Hanson Sonya M, Newstead Simon, Swartz Kenton J, Sansom Mark S P
Department of Biochemistry, University of Oxford, Oxford, United Kingdom; Computational Biology Program, Memorial Sloan-Kettering Cancer Center, New York, New York; Molecular Physiology and Biophysics Section, Porter Neuroscience Research Center, National Institute of Neurological Disorders and Stroke, National Institutes of Health, Bethesda, Maryland.
Department of Biochemistry, University of Oxford, Oxford, United Kingdom.
Biophys J. 2015 Mar 24;108(6):1425-1434. doi: 10.1016/j.bpj.2015.02.013.
Transient receptor potential vanilloid subtype 1 (TRPV1) is a heat-sensitive ion channel also involved in pain sensation, and is the receptor for capsaicin, the active ingredient of hot chili peppers. The recent structures of TRPV1 revealed putative ligand density within the S1 to S4 voltage-sensor-like domain of the protein. However, questions remain regarding the dynamic role of the lipid bilayer in ligand binding to TRPV1. Molecular dynamics simulations were used to explore behavior of capsaicin in a 1-palmitoyl-2-oleoyl phosphatidylcholine bilayer and with the target S1-S4 transmembrane helices of TRPV1. Equilibrium simulations reveal a preferred interfacial localization for capsaicin. We also observed a capsaicin molecule flipping from the extracellular to the intracellular leaflet, and subsequently able to access the intracellular TRPV1 binding site. Calculation of the potential of mean force (i.e., free energy profile) of capsaicin along the bilayer normal confirms that it prefers an interfacial localization. The free energy profile indicates that there is a nontrivial but surmountable barrier to the flipping of capsaicin between opposing leaflets of the bilayer. Molecular dynamics of the S1-S4 transmembrane helices of the TRPV1 in a lipid bilayer confirm that Y511, known to be crucial to capsaicin binding, has a distribution along the bilayer normal similar to that of the aromatic group of capsaicin. Simulations were conducted of the TRPV1 S1-S4 transmembrane helices in the presence of capsaicin placed in the aqueous phase, in the lipid, or docked to the protein. No stable interaction between ligand and protein was seen for simulations initiated with capsaicin in the bilayer. However, interactions were seen between TRPV1 and capsaicin starting from the cytosolic aqueous phase, and capsaicin remained stable in the majority of simulations from the docked pose. We discuss the significance of capsaicin flipping from the extracellular to the intracellular leaflet and mechanisms of binding site access by capsaicin.

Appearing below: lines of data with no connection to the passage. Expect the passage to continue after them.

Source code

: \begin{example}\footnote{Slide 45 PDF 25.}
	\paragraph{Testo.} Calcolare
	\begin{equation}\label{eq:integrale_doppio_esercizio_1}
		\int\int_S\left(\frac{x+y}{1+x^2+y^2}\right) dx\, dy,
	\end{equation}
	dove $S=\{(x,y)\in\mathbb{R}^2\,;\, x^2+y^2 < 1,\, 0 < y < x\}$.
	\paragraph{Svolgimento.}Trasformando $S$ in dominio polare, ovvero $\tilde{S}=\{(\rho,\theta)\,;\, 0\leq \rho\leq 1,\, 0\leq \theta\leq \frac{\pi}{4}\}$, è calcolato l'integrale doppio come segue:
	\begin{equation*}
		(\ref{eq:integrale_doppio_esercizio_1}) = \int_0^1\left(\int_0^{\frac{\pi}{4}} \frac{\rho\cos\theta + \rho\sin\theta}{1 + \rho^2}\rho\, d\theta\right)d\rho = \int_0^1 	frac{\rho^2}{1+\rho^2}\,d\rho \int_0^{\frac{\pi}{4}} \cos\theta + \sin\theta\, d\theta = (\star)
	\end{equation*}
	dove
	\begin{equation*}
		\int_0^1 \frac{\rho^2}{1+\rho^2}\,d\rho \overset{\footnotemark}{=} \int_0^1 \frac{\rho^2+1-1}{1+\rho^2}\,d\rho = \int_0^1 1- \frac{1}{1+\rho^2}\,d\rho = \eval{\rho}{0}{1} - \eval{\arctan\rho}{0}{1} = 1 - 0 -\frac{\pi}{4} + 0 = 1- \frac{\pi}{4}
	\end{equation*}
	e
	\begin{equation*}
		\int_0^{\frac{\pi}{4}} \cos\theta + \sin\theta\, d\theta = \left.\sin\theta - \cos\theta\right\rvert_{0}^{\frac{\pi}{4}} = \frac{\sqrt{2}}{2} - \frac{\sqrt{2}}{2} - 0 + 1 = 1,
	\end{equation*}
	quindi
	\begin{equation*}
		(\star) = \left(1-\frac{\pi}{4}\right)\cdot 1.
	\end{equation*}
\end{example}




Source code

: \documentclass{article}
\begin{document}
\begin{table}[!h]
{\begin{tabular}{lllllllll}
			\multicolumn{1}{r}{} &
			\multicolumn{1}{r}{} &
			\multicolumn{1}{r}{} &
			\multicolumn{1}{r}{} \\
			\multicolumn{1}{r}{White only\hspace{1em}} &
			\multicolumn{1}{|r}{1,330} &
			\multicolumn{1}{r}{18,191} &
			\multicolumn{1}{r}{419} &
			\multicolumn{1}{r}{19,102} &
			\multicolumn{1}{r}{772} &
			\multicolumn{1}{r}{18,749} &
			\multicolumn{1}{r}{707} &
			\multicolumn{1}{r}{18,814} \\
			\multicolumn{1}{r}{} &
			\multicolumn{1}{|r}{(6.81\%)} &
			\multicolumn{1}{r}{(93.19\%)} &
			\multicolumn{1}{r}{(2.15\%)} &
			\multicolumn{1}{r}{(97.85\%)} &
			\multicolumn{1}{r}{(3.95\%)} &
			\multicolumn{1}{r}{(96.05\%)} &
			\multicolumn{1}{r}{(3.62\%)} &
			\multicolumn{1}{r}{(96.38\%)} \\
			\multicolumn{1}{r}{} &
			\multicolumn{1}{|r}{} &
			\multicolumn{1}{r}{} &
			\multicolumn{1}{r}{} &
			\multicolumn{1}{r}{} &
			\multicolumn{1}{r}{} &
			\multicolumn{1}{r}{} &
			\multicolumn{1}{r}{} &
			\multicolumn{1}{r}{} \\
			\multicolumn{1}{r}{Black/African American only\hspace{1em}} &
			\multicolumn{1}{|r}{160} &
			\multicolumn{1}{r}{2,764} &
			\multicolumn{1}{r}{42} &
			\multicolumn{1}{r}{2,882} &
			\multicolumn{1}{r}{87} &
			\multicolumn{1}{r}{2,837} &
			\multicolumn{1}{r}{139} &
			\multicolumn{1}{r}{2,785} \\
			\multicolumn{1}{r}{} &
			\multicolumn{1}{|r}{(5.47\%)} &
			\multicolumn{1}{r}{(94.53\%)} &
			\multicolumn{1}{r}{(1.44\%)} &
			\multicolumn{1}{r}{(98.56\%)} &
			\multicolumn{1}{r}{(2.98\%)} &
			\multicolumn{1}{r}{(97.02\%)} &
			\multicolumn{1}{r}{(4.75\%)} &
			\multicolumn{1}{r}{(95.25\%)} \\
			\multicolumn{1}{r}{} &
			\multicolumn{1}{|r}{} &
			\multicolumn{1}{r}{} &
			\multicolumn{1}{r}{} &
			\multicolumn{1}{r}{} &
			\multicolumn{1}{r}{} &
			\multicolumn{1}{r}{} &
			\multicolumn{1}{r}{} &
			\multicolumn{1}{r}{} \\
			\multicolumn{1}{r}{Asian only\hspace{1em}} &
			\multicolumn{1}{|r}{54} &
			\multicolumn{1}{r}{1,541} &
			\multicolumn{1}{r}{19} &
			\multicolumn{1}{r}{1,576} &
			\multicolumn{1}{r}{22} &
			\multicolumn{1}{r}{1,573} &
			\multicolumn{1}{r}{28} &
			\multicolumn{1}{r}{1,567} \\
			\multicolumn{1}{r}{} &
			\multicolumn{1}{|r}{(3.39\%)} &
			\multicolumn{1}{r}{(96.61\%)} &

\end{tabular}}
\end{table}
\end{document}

瞬时受体电位香草酸亚型1(TRPV1)是一种热敏离子通道,也参与痛觉感受,并且是辣椒素(即辣椒的活性成分)的受体。TRPV1的最新结构揭示了该蛋白S1至S4电压感受器样结构域内存在假定的配体密度。然而,关于脂质双层在配体与TRPV1结合中的动态作用仍存在问题。分子动力学模拟被用于探究辣椒素在1-棕榈酰-2-油酰磷脂酰胆碱双层以及与TRPV1的目标S1-S4跨膜螺旋中的行为。平衡模拟揭示了辣椒素的一个优先界面定位。我们还观察到一个辣椒素分子从细胞外小叶翻转到细胞内小叶,并随后能够进入细胞内TRPV1结合位点。计算辣椒素沿双层法线方向的平均力势(即自由能分布)证实它倾向于界面定位。自由能分布表明辣椒素在双层相对小叶之间翻转存在一个虽不简单但可克服的障碍。脂质双层中TRPV1的S1-S4跨膜螺旋的分子动力学证实,已知对辣椒素结合至关重要的Y511沿双层法线的分布与辣椒素芳香基团的分布相似。在辣椒素置于水相、脂质中或对接至蛋白质的情况下,对TRPV1 S1-S4跨膜螺旋进行了模拟。对于从双层中的辣椒素开始的模拟,未观察到配体与蛋白质之间的稳定相互作用。然而,从胞质水相开始,TRPV1与辣椒素之间观察到了相互作用,并且在大多数来自对接构象的模拟中辣椒素保持稳定。我们讨论了辣椒素从细胞外小叶翻转到细胞内小叶的意义以及辣椒素进入结合位点的机制。